Systems that rely on parents controlling and consenting to their children’s online experience assume that all adults have a good grasp of privacy notices, that they are sensitive to the development needs of their children and can realistically assess the risks of their use of online services. Arguably, adult caregivers fail on all three of these areas continuously. Research has shown that adults do not understand how children use online services,10 can overreact to misunderstood context11 and are at risk of ‘consent fatigue’,12 leading to clicking without thinking. Adults might also agree to data processing where children might object, since appreciations of privacy can differ drastically between parents and their children.13

If parents cannot be relied on, then who can? At Open Rights Group, we strongly encourage the Government to implement Article 80(2) GDPR into UK law: this would enable children, who are inherently less able to identify their rights, to have expert third parties represent them in areas of data protection that they are unlikely to be able to access by other means. To protect children’s rights and wellbeing online, it’s vital to hold data-using actors to account. 

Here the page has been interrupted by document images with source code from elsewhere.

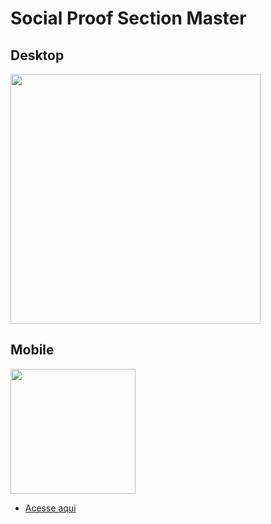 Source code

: # Social Proof Section Master

## Desktop

<img src='https://cdn.discordapp.com/attachments/920032936823238658/937766740564254730/unknown.png' width='400px'> 

## Mobile

<img src='https://cdn.discordapp.com/attachments/920032936823238658/937766835351351346/unknown.png' width='200px'>

- [Acesse aqui](https://eduardohoths.github.io/front-end-mentor/social-proof-section-master/) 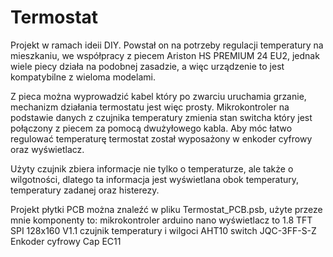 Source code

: # Termostat
Projekt w ramach ideii DIY. Powstał on na potrzeby regulacji temperatury na mieszkaniu, we współpracy z piecem Ariston HS PREMIUM 24 EU2, jednak wiele piecy działa na podobnej zasadzie, a więc urządzenie to jest kompatybilne z wieloma modelami. 

Z pieca można wyprowadzić kabel który po zwarciu uruchamia grzanie, mechanizm działania termostatu jest więc prosty. Mikrokontroler na podstawie danych z czujnika temperatury zmienia stan switcha który jest połączony z piecem za pomocą dwużyłowego kabla. Aby móc łatwo regulować temperaturę termostat został wyposażony w enkoder cyfrowy oraz wyświetlacz.

Użyty czujnik zbiera informacje nie tylko o temperaturze, ale także o wilgotności, dlatego ta informacja jest wyświetlana obok temperatury, temperatury zadanej oraz histerezy.

Projekt płytki PCB można znaleźć w pliku Termostat_PCB.psb, użyte przeze mnie komponenty to:
mikrokontroler arduino nano
 wyświetlacz to 1.8 TFT SPI 128x160 V1.1
 czujnik temperatury i wilgoci AHT10
 switch JQC-3FF-S-Z
 Enkoder cyfrowy Cap EC11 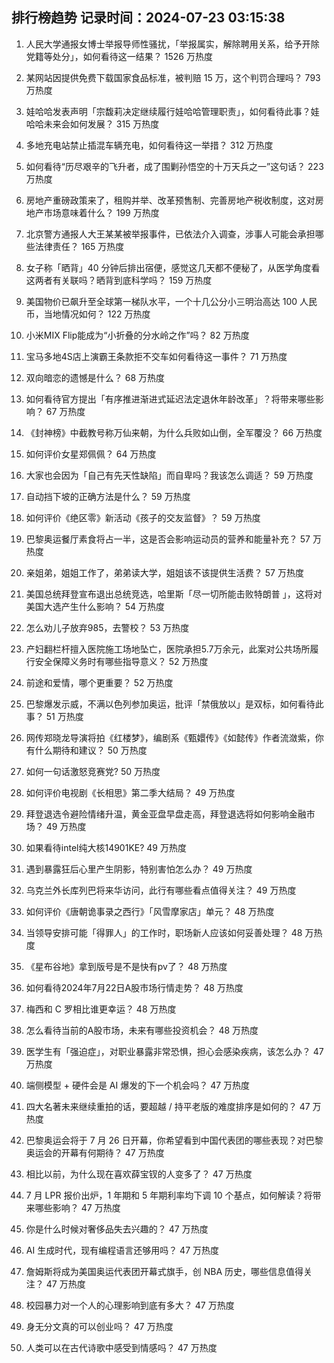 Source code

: 
## 排行榜趋势 记录时间：2024-07-23 03:15:38
  
  1. 人民大学通报女博士举报导师性骚扰，「举报属实，解除聘用关系，给予开除党籍等处分」，如何看待这一结果？ 1526 万热度
    
  2. 某网站因提供免费下载国家食品标准，被判赔 15 万，这个判罚合理吗？ 793 万热度
    
  3. 娃哈哈发表声明「宗馥莉决定继续履行娃哈哈管理职责」，如何看待此事？娃哈哈未来会如何发展？ 315 万热度
    
  4. 多地充电站禁止插混车辆充电，如何看待这一举措？ 312 万热度
    
  5. 如何看待“历尽艰辛的飞升者，成了围剿孙悟空的十万天兵之一”这句话？ 223 万热度
    
  6. 房地产重磅政策来了，租购并举、改革预售制、完善房地产税收制度，这对房地产市场意味着什么？ 199 万热度
    
  7. 北京警方通报人大王某某被举报事件，已依法介入调查，涉事人可能会承担哪些法律责任？ 165 万热度
    
  8. 女子称「晒背」40 分钟后排出宿便，感觉这几天都不便秘了，从医学角度看这两者有关联吗？晒背到底科学吗？ 159 万热度
    
  9. 美国物价已飙升至全球第一梯队水平，一个十几公分小三明治高达 100 人民币，当地情况如何？ 122 万热度
    
  10. 小米MIX Flip能成为“小折叠的分水岭之作”吗？ 82 万热度
    
  11. 宝马多地4S店上演霸王条款拒不交车如何看待这一事件？ 71 万热度
    
  12. 双向暗恋的遗憾是什么？ 68 万热度
    
  13. 如何看待官方提出「有序推进渐进式延迟法定退休年龄改革」？将带来哪些影响？ 67 万热度
    
  14. 《封神榜》中截教号称万仙来朝，为什么兵败如山倒，全军覆没？ 66 万热度
    
  15. 如何评价女星郑佩佩？ 64 万热度
    
  16. 大家也会因为「自己有先天性缺陷」而自卑吗？我该怎么调适？ 59 万热度
    
  17. 自动挡下坡的正确方法是什么？ 59 万热度
    
  18. 如何评价《绝区零》新活动《孩子的交友监督》？ 59 万热度
    
  19. 巴黎奥运餐厅素食将占一半，这是否会影响运动员的营养和能量补充？ 57 万热度
    
  20. 亲姐弟，姐姐工作了，弟弟读大学，姐姐该不该提供生活费？ 57 万热度
    
  21. 美国总统拜登宣布退出总统竞选，哈里斯「尽一切所能击败特朗普 」，这将对美国大选产生什么影响？ 54 万热度
    
  22. 怎么劝儿子放弃985，去警校？ 53 万热度
    
  23. 产妇翻栏杆擅入医院施工场地坠亡，医院承担5.7万余元，此案对公共场所履行安全保障义务时有哪些指导意义？ 52 万热度
    
  24. 前途和爱情，哪个更重要？ 52 万热度
    
  25. 巴黎爆发示威，不满以色列参加奥运，批评「禁俄放以」是双标，如何看待此事？ 51 万热度
    
  26. 网传郑晓龙导演将拍《红楼梦》，编剧系《甄嬛传》《如懿传》作者流潋紫，你有什么期待和建议？ 50 万热度
    
  27. 如何一句话激怒竞赛党? 50 万热度
    
  28. 如何评价电视剧《长相思》第二季大结局？ 49 万热度
    
  29. 拜登退选令避险情绪升温，黄金亚盘早盘走高，拜登退选将如何影响金融市场？ 49 万热度
    
  30. 如果看待intel纯大核14901KE? 49 万热度
    
  31. 遇到暴露狂后心里产生阴影，特别害怕怎么办？ 49 万热度
    
  32. 乌克兰外长库列巴将来华访问，此行有哪些看点值得关注？ 49 万热度
    
  33. 如何评价《唐朝诡事录之西行》「风雪摩家店」单元？ 48 万热度
    
  34. 当领导安排可能「得罪人」的工作时，职场新人应该如何妥善处理？ 48 万热度
    
  35. 《星布谷地》拿到版号是不是快有pv了？ 48 万热度
    
  36. 如何看待2024年7月22日A股市场行情走势？ 48 万热度
    
  37. 梅西和 C 罗相比谁更幸运？ 48 万热度
    
  38. 怎么看待当前的A股市场，未来有哪些投资机会？ 48 万热度
    
  39. 医学生有「强迫症」，对职业暴露非常恐惧，担心会感染疾病，该怎么办？ 47 万热度
    
  40. 端侧模型 + 硬件会是 AI 爆发的下一个机会吗？ 47 万热度
    
  41. 四大名著未来继续重拍的话，要超越 / 持平老版的难度排序是如何的？ 47 万热度
    
  42. 巴黎奥运会将于 7 月 26 日开幕，你希望看到中国代表团的哪些表现？对巴黎奥运会的开幕有何期待？ 47 万热度
    
  43. 相比以前，为什么现在喜欢薛宝钗的人变多了？ 47 万热度
    
  44. 7 月 LPR 报价出炉，1 年期和 5 年期利率均下调 10 个基点，如何解读？将带来哪些影响？ 47 万热度
    
  45. 你是什么时候对奢侈品失去兴趣的？ 47 万热度
    
  46. AI 生成时代，现有编程语言还够用吗？ 47 万热度
    
  47. 詹姆斯将成为美国奥运代表团开幕式旗手，创 NBA 历史，哪些信息值得关注？ 47 万热度
    
  48. 校园暴力对一个人的心理影响到底有多大？ 47 万热度
    
  49. 身无分文真的可以创业吗？ 47 万热度
    
  50. 人类可以在古代诗歌中感受到情感吗？ 47 万热度
     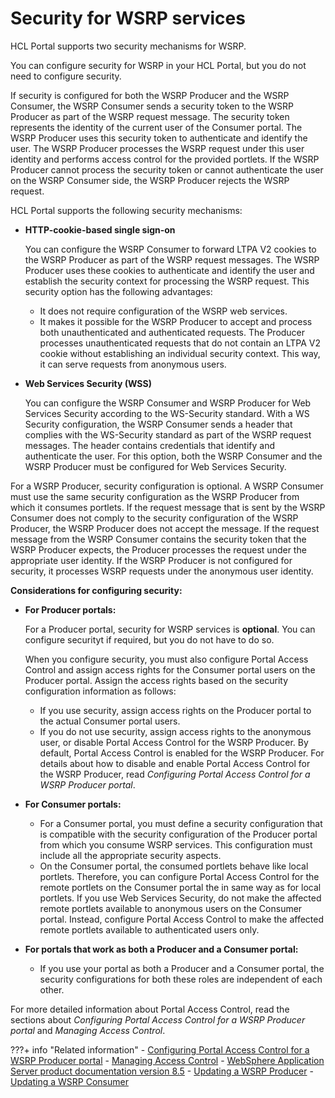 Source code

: # Security for WSRP services

HCL Portal supports two security mechanisms for WSRP.

You can configure security for WSRP in your HCL Portal, but you do not need to configure security.

If security is configured for both the WSRP Producer and the WSRP Consumer, the WSRP Consumer sends a security token to the WSRP Producer as part of the WSRP request message. The security token represents the identity of the current user of the Consumer portal. The WSRP Producer uses this security token to authenticate and identify the user. The WSRP Producer processes the WSRP request under this user identity and performs access control for the provided portlets. If the WSRP Producer cannot process the security token or cannot authenticate the user on the WSRP Consumer side, the WSRP Producer rejects the WSRP request.

HCL Portal supports the following security mechanisms:

-   **HTTP-cookie-based single sign-on**

    You can configure the WSRP Consumer to forward LTPA V2 cookies to the WSRP Producer as part of the WSRP request messages. The WSRP Producer uses these cookies to authenticate and identify the user and establish the security context for processing the WSRP request. This security option has the following advantages:

    -   It does not require configuration of the WSRP web services.
    -   It makes it possible for the WSRP Producer to accept and process both unauthenticated and authenticated requests. The Producer processes unauthenticated requests that do not contain an LTPA V2 cookie without establishing an individual security context. This way, it can serve requests from anonymous users.
-   **Web Services Security \(WSS\)**

    You can configure the WSRP Consumer and WSRP Producer for Web Services Security according to the WS-Security standard. With a WS Security configuration, the WSRP Consumer sends a header that complies with the WS-Security standard as part of the WSRP request messages. The header contains credentials that identify and authenticate the user. For this option, both the WSRP Consumer and the WSRP Producer must be configured for Web Services Security.


For a WSRP Producer, security configuration is optional. A WSRP Consumer must use the same security configuration as the WSRP Producer from which it consumes portlets. If the request message that is sent by the WSRP Consumer does not comply to the security configuration of the WSRP Producer, the WSRP Producer does not accept the message. If the request message from the WSRP Consumer contains the security token that the WSRP Producer expects, the Producer processes the request under the appropriate user identity. If the WSRP Producer is not configured for security, it processes WSRP requests under the anonymous user identity.

**Considerations for configuring security:**

-   **For Producer portals:**

    For a Producer portal, security for WSRP services is **optional**. You can configure securityt if required, but you do not have to do so.

    When you configure security, you must also configure Portal Access Control and assign access rights for the Consumer portal users on the Producer portal. Assign the access rights based on the security configuration information as follows:

    -   If you use security, assign access rights on the Producer portal to the actual Consumer portal users.
    -   If you do not use security, assign access rights to the anonymous user, or disable Portal Access Control for the WSRP Producer.
    By default, Portal Access Control is enabled for the WSRP Producer. For details about how to disable and enable Portal Access Control for the WSRP Producer, read *Configuring Portal Access Control for a WSRP Producer portal*.

-   **For Consumer portals:**

    -   For a Consumer portal, you must define a security configuration that is compatible with the security configuration of the Producer portal from which you consume WSRP services. This configuration must include all the appropriate security aspects.
    -   On the Consumer portal, the consumed portlets behave like local portlets. Therefore, you can configure Portal Access Control for the remote portlets on the Consumer portal the in same way as for local portlets. If you use Web Services Security, do not make the affected remote portlets available to anonymous users on the Consumer portal. Instead, configure Portal Access Control to make the affected remote portlets available to authenticated users only.
-   **For portals that work as both a Producer and a Consumer portal:**

    -   If you use your portal as both a Producer and a Consumer portal, the security configurations for both these roles are independent of each other.

For more detailed information about Portal Access Control, read the sections about *Configuring Portal Access Control for a WSRP Producer portal* and *Managing Access Control*.


???+ info "Related information"
    - [Configuring Portal Access Control for a WSRP Producer portal](../portal_wsrp_producer/securing_wsrp_prod_portal/wsrpt_prod_sec_pac.md)
    - [Managing Access Control](../../../../../deployment/manage/security/people/authorization/controlling_access/sec_ac_adm.md)
    - [WebSphere Application Server product documentation version 8.5](http://www-01.ibm.com/software/webservers/appserv/was/library/)
    - [Updating a WSRP Producer](../../../../../deployment/manage/migrate/next_steps/post_mig_activities/portal_task/wsrp/mig_post_wsrp_producer.md)
    - [Updating a WSRP Consumer](../../../../../deployment/manage/migrate/next_steps/post_mig_activities/portal_task/wsrp/mig_post_wsrp_consumer.md)

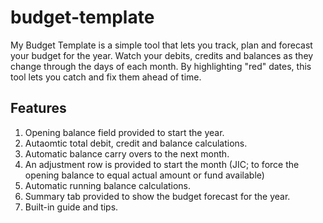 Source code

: # budget-template
My Budget Template is a simple tool that lets you track, plan and forecast your budget for the year. Watch your debits, credits and balances as they change through the days of each month. By highlighting "red" dates, this tool lets you catch and fix them ahead of time.
## Features
1. Opening balance field provided to start the year.
2. Autaomtic total debit, credit and balance calculations.
3. Automatic balance carry overs to the next month.
4. An adjustment row is provided to start the month (JIC; to force the opening balance to equal actual amount or fund available)
5. Automatic running balance calculations.
6. Summary tab provided to show the budget forecast for the year.
7. Built-in guide and tips.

But even if fines are issued and data is deleted, even if useful progress – such as better information provision and consultation with children on the wording of terms and conditions and privacy notices – is achieved, this will mean very little unless there is proper, UK-wide investment in children’s ability to be competent, confident online actors. This requires embedded national curriculum learning, starting from an early age and continuing throughout school years. 

The problems for children engaging with privacy and data protection online begin not at opaque wording in privacy policies, but at the very existence of privacy policies. Research shows that younger people appear unaware of what privacy policies are or where to find them. With a challenge such as this, it does not matter how much work is put into a privacy policy to make it clear for multiple reading ages if a child does not know where to find a privacy policy, or even know that they should expect to see one on a service they visit. These are the sorts of issues that only education can address.

Children themselves are requesting more education on digital issues: consultations have repeatedly found teenagers, tweens and even the youngest of ages wanting to learn more about how the Internet and companies on the Internet work.14 This wish should not be set aside. Placing greater burdens on data controllers to operate with regard to children is a laudable outcome. Investing in educating children to gain a better understanding than their parents about the Internet, the Internet economy, and their rights online has the potential to change society.